今回は国内の船旅の話をします。これも結構前の話です。
夏休みの旅行といえば北海道が定番です。
ですが、安く北海道まで行きたいといっても、全部18切符で行くというものなかなかきつそうです。
どうしようかと思っていたところ、先輩が北海道にバイクでツーリングに行くため船を利用するという話を聞き、私も船で行ってみようと思い立ちました。
関西から北海道に船で行く場合には、敦賀に出てそこから苫小牧まで船に乗るというのが標準的なコースです。
しかし、行きも帰りも同じコースというのはつまらないので、行きは太平洋を行き、帰りは日本海でということにしました。
太平洋を行く船は、茨城県の大洗港から苫小牧に行きます。
この船には、夕方出発のものと深夜の12時ごろに出発のものがあり、朝に関西を出発すれば18切符を使って夜の8時ごろには水戸につけるため、深夜便を使うことにしました。
苫小牧につくのは翌日の夜の7:45です。
苫小牧港から駅までどうやっていくのかわかりませんが、バスくらいあるだろうと甘く考えていました。
で、この深夜便ですが、船室には、カジュアルルームという名前の相部屋と、デラックスクラスの個室の2パターンしかありません。
しかもデラックスクラスは2室のみというかなり変な構成です。
事実上、カジュアルルームのみのモノクラスです。
ちなみに、夕方便ですと、最上級のスイートからザコ寝までいろいろ選べますので、夕方便と深夜便でこれほど違うというのは、少々不思議な感じがします。

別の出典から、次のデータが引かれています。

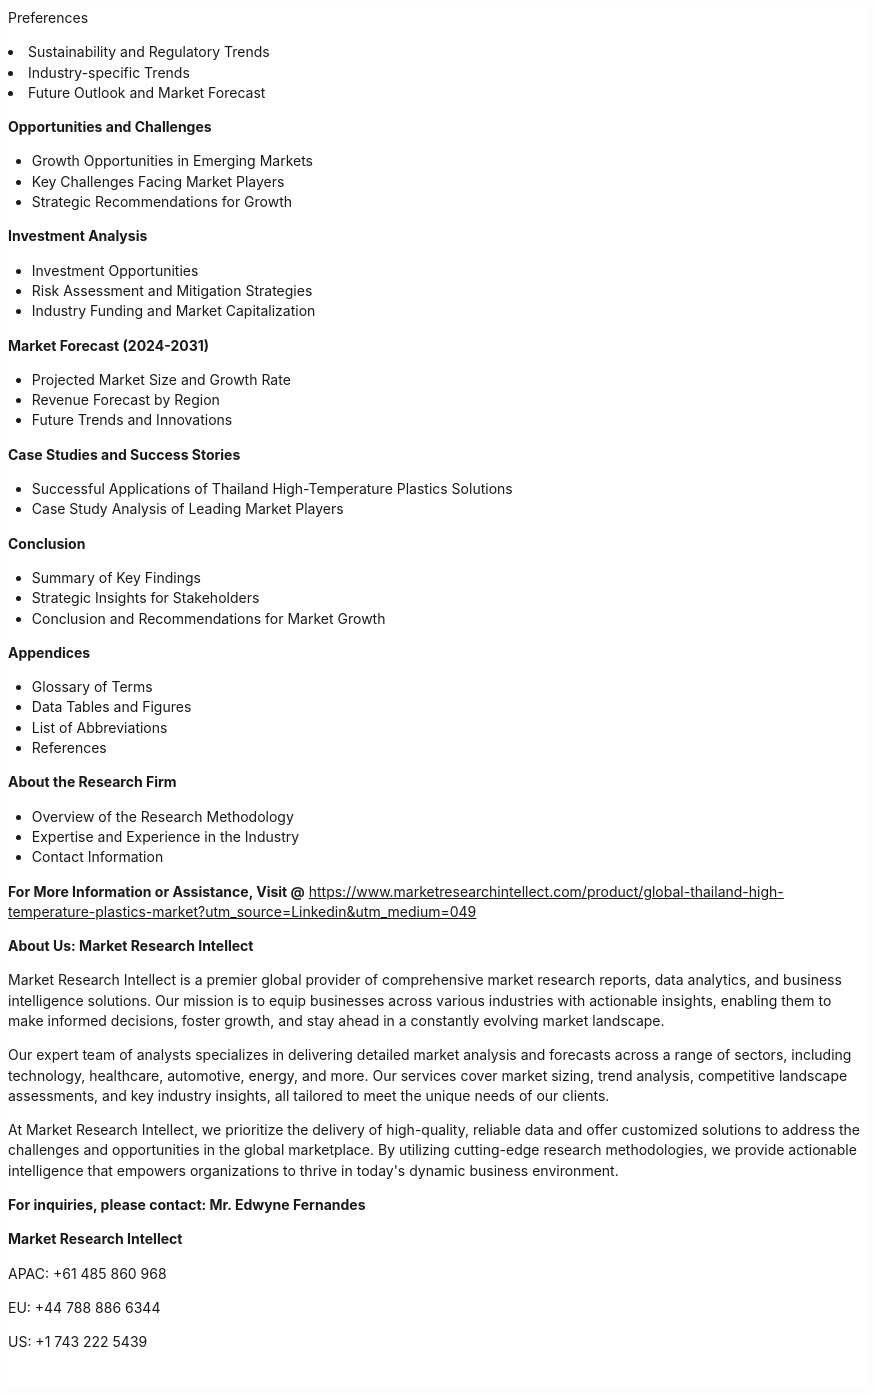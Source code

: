 Preferences</li><li>Sustainability and Regulatory Trends</li><li>Industry-specific Trends</li><li>Future Outlook and Market Forecast</li></ul><p><strong>Opportunities and Challenges</strong></p><ul><li>Growth Opportunities in Emerging Markets</li><li>Key Challenges Facing Market Players</li><li>Strategic Recommendations for Growth</li></ul><p><strong>Investment Analysis</strong></p><ul><li>Investment Opportunities</li><li>Risk Assessment and Mitigation Strategies</li><li>Industry Funding and Market Capitalization</li></ul><p><strong>Market Forecast (2024-2031)</strong></p><ul><li>Projected Market Size and Growth Rate</li><li>Revenue Forecast by Region</li><li>Future Trends and Innovations</li></ul><p><strong>Case Studies and Success Stories</strong></p><ul><li>Successful Applications of Thailand High-Temperature Plastics Solutions</li><li>Case Study Analysis of Leading Market Players</li></ul><p><strong>Conclusion</strong></p><ul><li>Summary of Key Findings</li><li>Strategic Insights for Stakeholders</li><li>Conclusion and Recommendations for Market Growth</li></ul><p><strong>Appendices</strong></p><ul><li>Glossary of Terms</li><li>Data Tables and Figures</li><li>List of Abbreviations</li><li>References</li></ul><p><strong>About the Research Firm</strong></p><ul><li>Overview of the Research Methodology</li><li>Expertise and Experience in the Industry</li><li>Contact Information</li></ul></div><div class="article-main__content" data-test-id="publishing-text-block"><p><span class="font-[700]"><strong>For More Information or Assistance, Visit @</strong>&nbsp;<a href="https://www.marketresearchintellect.com/product/global-thailand-high-temperature-plastics-market?utm_source=Linkedin&utm_medium=049">https://www.marketresearchintellect.com/product/global-thailand-high-temperature-plastics-market?utm_source=Linkedin&utm_medium=049</a></span></p><p><strong>About Us: Market Research Intellect</strong></p><p>Market Research Intellect is a premier global provider of comprehensive market research reports, data analytics, and business intelligence solutions. Our mission is to equip businesses across various industries with actionable insights, enabling them to make informed decisions, foster growth, and stay ahead in a constantly evolving market landscape.</p><p>Our expert team of analysts specializes in delivering detailed market analysis and forecasts across a range of sectors, including technology, healthcare, automotive, energy, and more. Our services cover market sizing, trend analysis, competitive landscape assessments, and key industry insights, all tailored to meet the unique needs of our clients.</p><p>At Market Research Intellect, we prioritize the delivery of high-quality, reliable data and offer customized solutions to address the challenges and opportunities in the global marketplace. By utilizing cutting-edge research methodologies, we provide actionable intelligence that empowers organizations to thrive in today's dynamic business environment.</p><p><strong>For inquiries, please contact: Mr. Edwyne Fernandes</strong></p><p><strong>Market Research Intellect</strong></p><p>APAC: +61 485 860 968</p><p>EU: +44 788 886 6344</p><p>US: +1 743 222 5439</p></div><div class="article-main__content" data-test-id="publishing-text-block">&nbsp;</div>
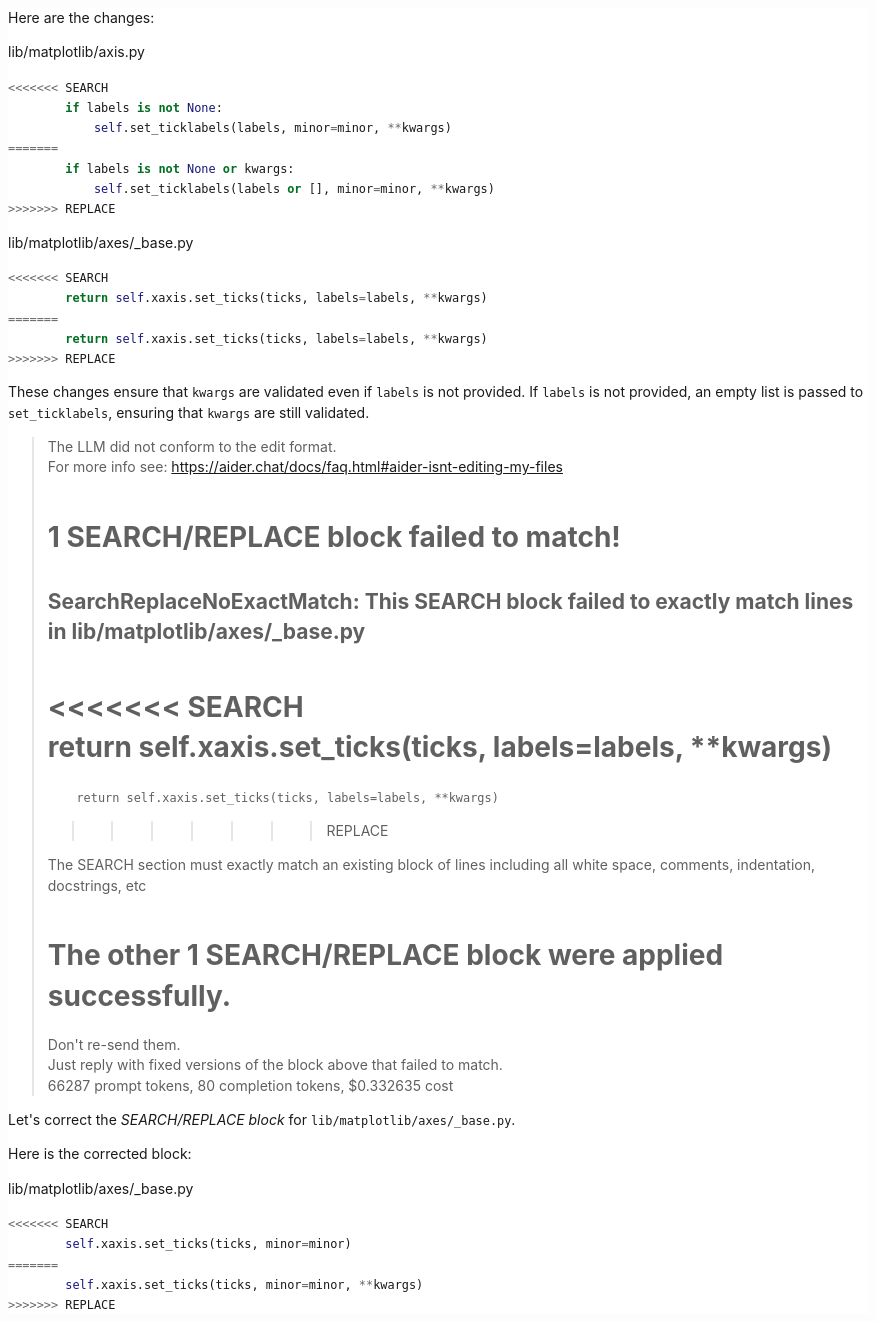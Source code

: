 Here are the changes:

lib/matplotlib/axis.py
```python
<<<<<<< SEARCH
        if labels is not None:
            self.set_ticklabels(labels, minor=minor, **kwargs)
=======
        if labels is not None or kwargs:
            self.set_ticklabels(labels or [], minor=minor, **kwargs)
>>>>>>> REPLACE
```

lib/matplotlib/axes/_base.py
```python
<<<<<<< SEARCH
        return self.xaxis.set_ticks(ticks, labels=labels, **kwargs)
=======
        return self.xaxis.set_ticks(ticks, labels=labels, **kwargs)
>>>>>>> REPLACE
```

These changes ensure that `kwargs` are validated even if `labels` is not provided. If `labels` is not provided, an empty list is passed to `set_ticklabels`, ensuring that `kwargs` are still validated.

> The LLM did not conform to the edit format.  
> For more info see: https://aider.chat/docs/faq.html#aider-isnt-editing-my-files  
> # 1 SEARCH/REPLACE block failed to match!  
>   
> ## SearchReplaceNoExactMatch: This SEARCH block failed to exactly match lines in lib/matplotlib/axes/_base.py  
> <<<<<<< SEARCH  
>         return self.xaxis.set_ticks(ticks, labels=labels, **kwargs)  
> =======  
>         return self.xaxis.set_ticks(ticks, labels=labels, **kwargs)  
> >>>>>>> REPLACE  
>   
> The SEARCH section must exactly match an existing block of lines including all white space, comments, indentation, docstrings, etc  
>   
> # The other 1 SEARCH/REPLACE block were applied successfully.  
> Don't re-send them.  
> Just reply with fixed versions of the block above that failed to match.  
> 66287 prompt tokens, 80 completion tokens, $0.332635 cost  

Let's correct the *SEARCH/REPLACE block* for `lib/matplotlib/axes/_base.py`. 

Here is the corrected block:

lib/matplotlib/axes/_base.py
```python
<<<<<<< SEARCH
        self.xaxis.set_ticks(ticks, minor=minor)
=======
        self.xaxis.set_ticks(ticks, minor=minor, **kwargs)
>>>>>>> REPLACE
```
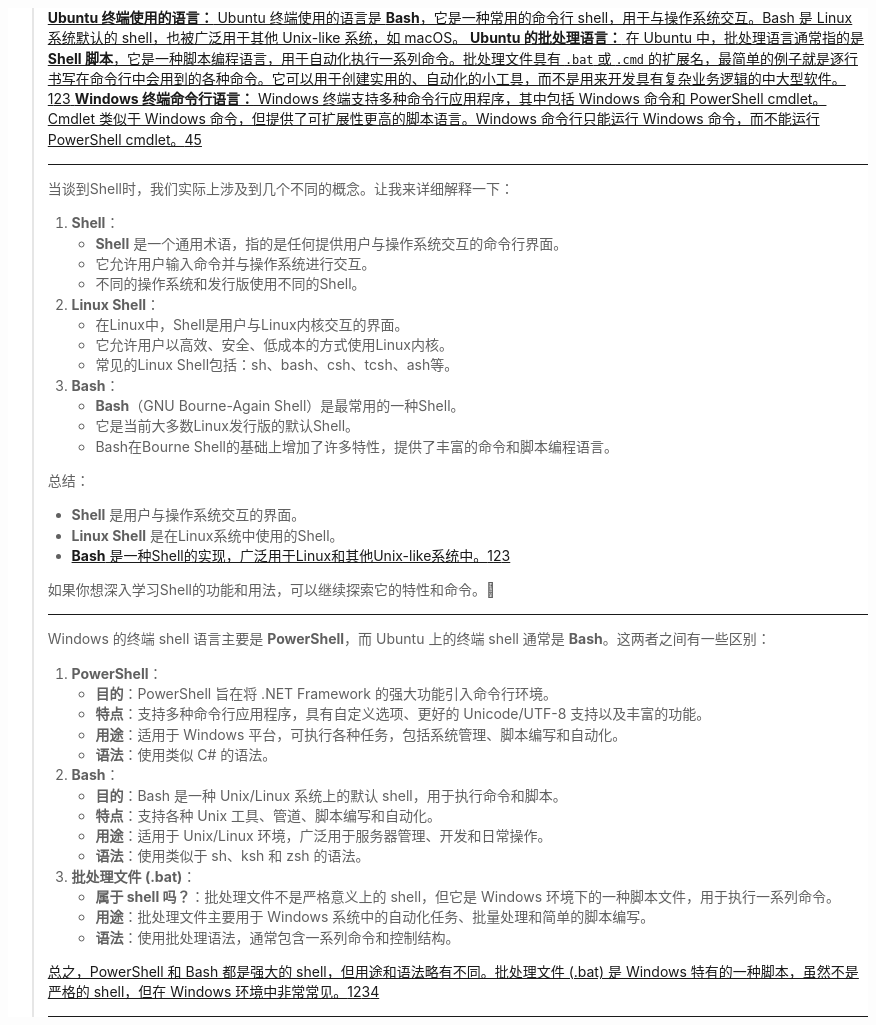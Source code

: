 > [**Ubuntu 终端使用的语言：** Ubuntu 终端使用的语言是 **Bash**，它是一种常用的命令行 shell，用于与操作系统交互。Bash 是 Linux 系统默认的 shell，也被广泛用于其他 Unix-like 系统，如 macOS。 **Ubuntu 的批处理语言：** 在 Ubuntu 中，批处理语言通常指的是 **Shell 脚本**，它是一种脚本编程语言，用于自动化执行一系列命令。批处理文件具有 `.bat` 或 `.cmd` 的扩展名，最简单的例子就是逐行书写在命令行中会用到的各种命令。它可以用于创建实用的、自动化的小工具，而不是用来开发具有复杂业务逻辑的中大型软件。](https://zhuanlan.zhihu.com/p/681437773)[1](https://zhuanlan.zhihu.com/p/681437773)[2](https://www.cnblogs.com/ichunqiu/p/10396117.html)[3](https://blog.csdn.net/csfchh/article/details/106795352)[ **Windows 终端命令行语言：** Windows 终端支持多种命令行应用程序，其中包括 Windows 命令和 PowerShell cmdlet。Cmdlet 类似于 Windows 命令，但提供了可扩展性更高的脚本语言。Windows 命令行只能运行 Windows 命令，而不能运行 PowerShell cmdlet。](https://learn.microsoft.com/zh-cn/windows/terminal/)[4](https://learn.microsoft.com/zh-cn/windows/terminal/)[5](https://learn.microsoft.com/zh-cn/windows-server/administration/windows-commands/windows-commands)
>
> ****
>
> 当谈到Shell时，我们实际上涉及到几个不同的概念。让我来详细解释一下：
>
> 1. **Shell**：
>    - **Shell** 是一个通用术语，指的是任何提供用户与操作系统交互的命令行界面。
>    - 它允许用户输入命令并与操作系统进行交互。
>    - 不同的操作系统和发行版使用不同的Shell。
> 2. **Linux Shell**：
>    - 在Linux中，Shell是用户与Linux内核交互的界面。
>    - 它允许用户以高效、安全、低成本的方式使用Linux内核。
>    - 常见的Linux Shell包括：sh、bash、csh、tcsh、ash等。
> 3. **Bash**：
>    - **Bash**（GNU Bourne-Again Shell）是最常用的一种Shell。
>    - 它是当前大多数Linux发行版的默认Shell。
>    - Bash在Bourne Shell的基础上增加了许多特性，提供了丰富的命令和脚本编程语言。
>
> 总结：
>
> - **Shell** 是用户与操作系统交互的界面。
> - **Linux Shell** 是在Linux系统中使用的Shell。
> - [**Bash** 是一种Shell的实现，广泛用于Linux和其他Unix-like系统中。](https://blog.csdn.net/xq151750111/article/details/114491731)[1](https://blog.csdn.net/xq151750111/article/details/114491731)[2](https://zhuanlan.zhihu.com/p/56532223)[3](https://blog.csdn.net/qq_44154915/article/details/136885362)
>
> 如果你想深入学习Shell的功能和用法，可以继续探索它的特性和命令。🙂
>
>  
>
> *******
>
> Windows 的终端 shell 语言主要是 **PowerShell**，而 Ubuntu 上的终端 shell 通常是 **Bash**。这两者之间有一些区别：
>
> 1. **PowerShell**：
>    - **目的**：PowerShell 旨在将 .NET Framework 的强大功能引入命令行环境。
>    - **特点**：支持多种命令行应用程序，具有自定义选项、更好的 Unicode/UTF-8 支持以及丰富的功能。
>    - **用途**：适用于 Windows 平台，可执行各种任务，包括系统管理、脚本编写和自动化。
>    - **语法**：使用类似 C# 的语法。
> 2. **Bash**：
>    - **目的**：Bash 是一种 Unix/Linux 系统上的默认 shell，用于执行命令和脚本。
>    - **特点**：支持各种 Unix 工具、管道、脚本编写和自动化。
>    - **用途**：适用于 Unix/Linux 环境，广泛用于服务器管理、开发和日常操作。
>    - **语法**：使用类似于 sh、ksh 和 zsh 的语法。
> 3. **批处理文件 (.bat)**：
>    - **属于 shell 吗？**：批处理文件不是严格意义上的 shell，但它是 Windows 环境下的一种脚本文件，用于执行一系列命令。
>    - **用途**：批处理文件主要用于 Windows 系统中的自动化任务、批量处理和简单的脚本编写。
>    - **语法**：使用批处理语法，通常包含一系列命令和控制结构。
>
> [总之，PowerShell 和 Bash 都是强大的 shell，但用途和语法略有不同。批处理文件 (.bat) 是 Windows 特有的一种脚本，虽然不是严格的 shell，但在 Windows 环境中非常常见。](https://www.zhihu.com/question/26860370)[1](https://www.zhihu.com/question/26860370)[2](https://blog.csdn.net/qq_29607687/article/details/135095730)[3](https://www.cnblogs.com/yanggb/p/11022206.html)[4](https://www.zhihu.com/question/40448945)
>
> ****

私は、デラックスなど使うはずもなく、当然相部屋で予約です。
当日は8時ごろに水戸駅に着き、バスで大洗港に行きます。
10時ごろにチェックインして、待合室でしばらく待った後に乗船します。
待合室にいる人が少ないのが気になります。
この手の船の場合、タラップを通って、受付のある明るいフロアーに行くことが多いのですが、この深夜便は変わっていて、タラップを通って乗船すると殺風景なコンクリートむきだしの壁にぶちあたります。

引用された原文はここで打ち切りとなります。